### [Task directions]
What lines below include the string "default"? Pick them out and copy them.

### [Records from a data collection]
* * *
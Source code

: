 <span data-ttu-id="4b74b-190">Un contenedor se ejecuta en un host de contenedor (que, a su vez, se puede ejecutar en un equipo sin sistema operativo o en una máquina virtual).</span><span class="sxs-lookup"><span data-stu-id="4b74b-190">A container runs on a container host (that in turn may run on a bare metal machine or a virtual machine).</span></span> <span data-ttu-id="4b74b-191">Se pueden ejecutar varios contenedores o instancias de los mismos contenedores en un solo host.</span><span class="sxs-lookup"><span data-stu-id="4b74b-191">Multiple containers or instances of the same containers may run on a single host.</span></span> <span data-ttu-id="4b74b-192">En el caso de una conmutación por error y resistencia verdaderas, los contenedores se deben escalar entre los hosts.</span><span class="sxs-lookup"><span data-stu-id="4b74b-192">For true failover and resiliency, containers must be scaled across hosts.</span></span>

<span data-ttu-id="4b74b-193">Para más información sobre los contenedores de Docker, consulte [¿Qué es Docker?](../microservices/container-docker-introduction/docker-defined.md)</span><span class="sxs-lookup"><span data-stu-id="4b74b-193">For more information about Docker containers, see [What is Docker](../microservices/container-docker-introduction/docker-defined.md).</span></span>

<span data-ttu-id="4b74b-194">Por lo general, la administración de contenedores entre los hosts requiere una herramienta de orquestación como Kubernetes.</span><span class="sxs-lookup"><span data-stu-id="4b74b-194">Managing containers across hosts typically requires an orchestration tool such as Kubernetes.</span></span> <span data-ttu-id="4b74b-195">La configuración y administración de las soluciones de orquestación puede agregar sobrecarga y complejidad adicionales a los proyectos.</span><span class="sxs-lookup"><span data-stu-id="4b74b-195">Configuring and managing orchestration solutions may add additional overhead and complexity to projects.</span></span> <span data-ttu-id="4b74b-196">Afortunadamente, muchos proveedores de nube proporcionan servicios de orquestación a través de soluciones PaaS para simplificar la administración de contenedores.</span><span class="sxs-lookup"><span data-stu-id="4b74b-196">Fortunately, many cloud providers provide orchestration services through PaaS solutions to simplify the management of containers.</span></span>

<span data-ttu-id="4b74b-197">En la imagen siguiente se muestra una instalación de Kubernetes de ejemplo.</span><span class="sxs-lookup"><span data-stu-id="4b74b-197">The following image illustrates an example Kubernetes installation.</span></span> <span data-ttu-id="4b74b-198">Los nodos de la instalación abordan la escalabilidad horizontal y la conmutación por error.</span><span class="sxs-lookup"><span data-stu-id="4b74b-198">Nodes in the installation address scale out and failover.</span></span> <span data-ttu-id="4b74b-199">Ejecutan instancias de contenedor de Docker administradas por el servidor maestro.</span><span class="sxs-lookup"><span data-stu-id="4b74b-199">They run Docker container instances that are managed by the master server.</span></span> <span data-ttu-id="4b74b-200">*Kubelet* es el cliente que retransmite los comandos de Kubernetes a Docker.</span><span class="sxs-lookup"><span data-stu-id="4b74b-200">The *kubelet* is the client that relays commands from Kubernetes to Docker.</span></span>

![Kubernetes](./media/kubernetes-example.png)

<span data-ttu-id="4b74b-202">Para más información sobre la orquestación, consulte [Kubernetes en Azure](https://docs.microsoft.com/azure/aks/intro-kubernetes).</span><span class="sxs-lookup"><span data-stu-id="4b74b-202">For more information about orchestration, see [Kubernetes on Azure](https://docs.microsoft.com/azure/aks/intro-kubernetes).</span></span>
* * *
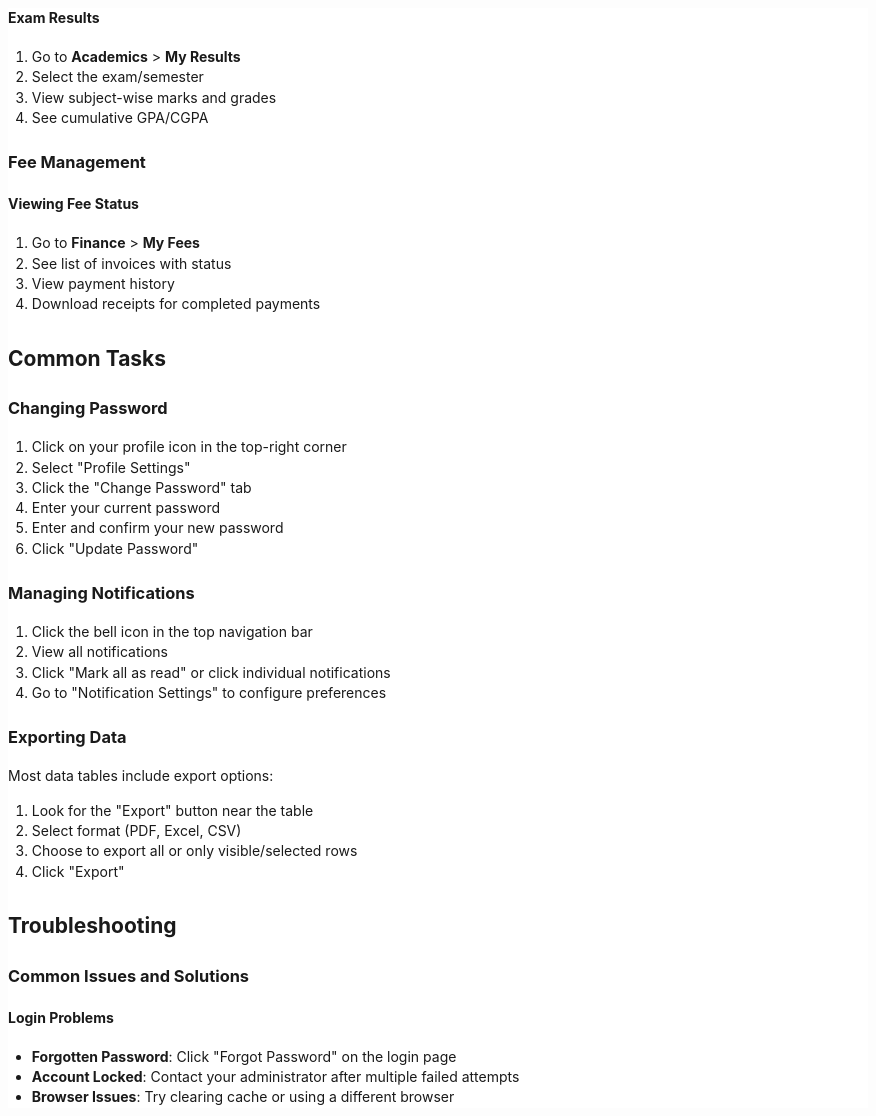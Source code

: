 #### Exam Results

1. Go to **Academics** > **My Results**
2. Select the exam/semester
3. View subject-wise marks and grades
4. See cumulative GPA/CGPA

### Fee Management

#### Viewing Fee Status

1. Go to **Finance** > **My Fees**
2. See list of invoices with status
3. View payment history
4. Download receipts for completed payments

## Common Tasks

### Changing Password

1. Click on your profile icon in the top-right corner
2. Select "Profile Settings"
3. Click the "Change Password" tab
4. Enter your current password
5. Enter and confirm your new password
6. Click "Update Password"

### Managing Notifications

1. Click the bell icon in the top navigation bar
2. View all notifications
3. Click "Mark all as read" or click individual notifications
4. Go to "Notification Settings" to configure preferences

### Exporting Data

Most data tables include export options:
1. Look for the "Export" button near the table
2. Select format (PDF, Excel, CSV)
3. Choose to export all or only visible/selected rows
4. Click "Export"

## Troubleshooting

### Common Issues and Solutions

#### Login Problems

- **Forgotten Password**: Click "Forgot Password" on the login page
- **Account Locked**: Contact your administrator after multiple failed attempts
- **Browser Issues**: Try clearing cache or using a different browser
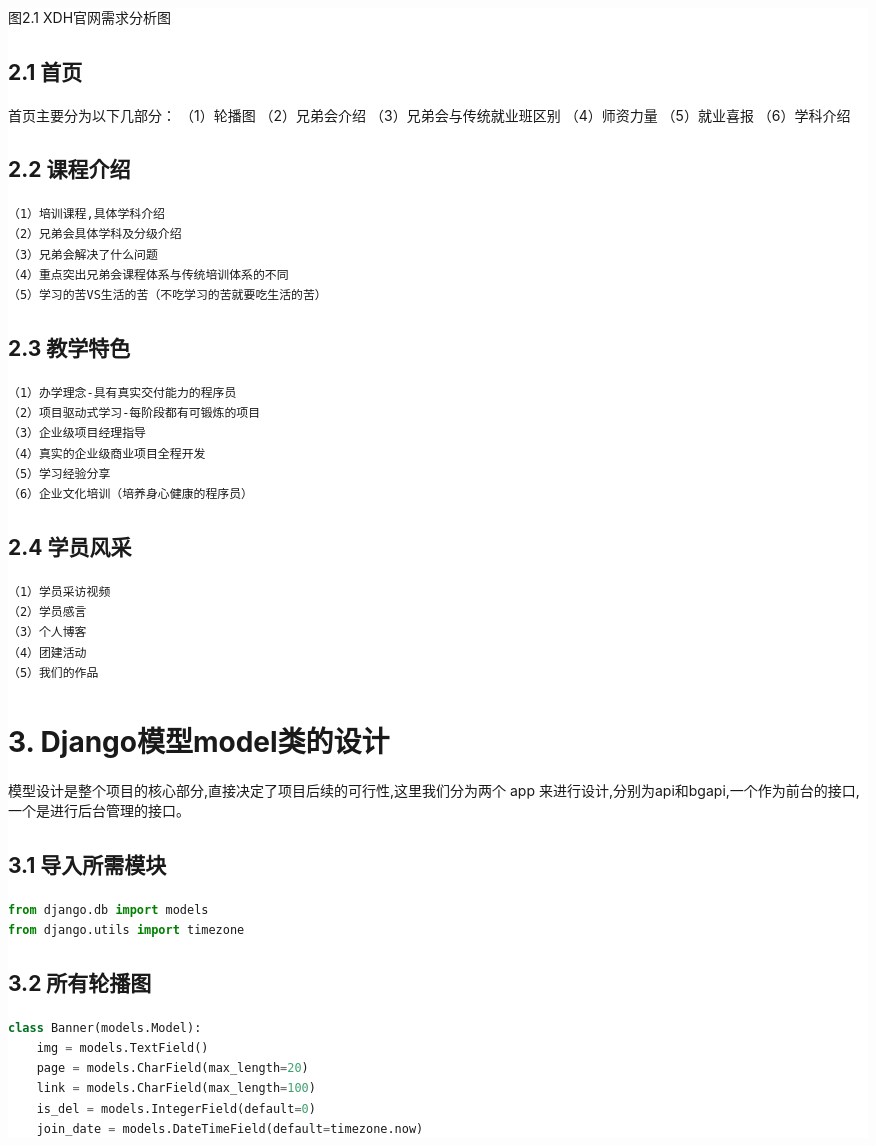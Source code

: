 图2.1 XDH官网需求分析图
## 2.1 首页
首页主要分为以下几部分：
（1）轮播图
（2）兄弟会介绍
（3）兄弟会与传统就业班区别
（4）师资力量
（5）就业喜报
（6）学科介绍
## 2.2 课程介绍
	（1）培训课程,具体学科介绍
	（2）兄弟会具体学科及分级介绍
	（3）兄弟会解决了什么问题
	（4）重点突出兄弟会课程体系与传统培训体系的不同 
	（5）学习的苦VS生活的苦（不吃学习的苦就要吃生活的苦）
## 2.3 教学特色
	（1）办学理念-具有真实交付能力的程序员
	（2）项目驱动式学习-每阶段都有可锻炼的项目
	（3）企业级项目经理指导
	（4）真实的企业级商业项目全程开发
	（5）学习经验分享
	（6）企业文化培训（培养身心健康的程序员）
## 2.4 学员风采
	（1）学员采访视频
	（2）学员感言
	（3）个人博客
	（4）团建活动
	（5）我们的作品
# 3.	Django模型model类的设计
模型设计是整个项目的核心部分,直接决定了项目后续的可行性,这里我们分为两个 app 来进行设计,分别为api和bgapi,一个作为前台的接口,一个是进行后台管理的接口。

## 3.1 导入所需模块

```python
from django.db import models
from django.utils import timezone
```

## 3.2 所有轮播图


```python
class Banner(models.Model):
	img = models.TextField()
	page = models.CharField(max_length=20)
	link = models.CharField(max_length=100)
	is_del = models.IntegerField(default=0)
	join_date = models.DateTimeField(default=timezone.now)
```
* * *
### [Result for this exercise]
	is_del = models.IntegerField(default=0)
	join_date = models.DateTimeField(default=timezone.now)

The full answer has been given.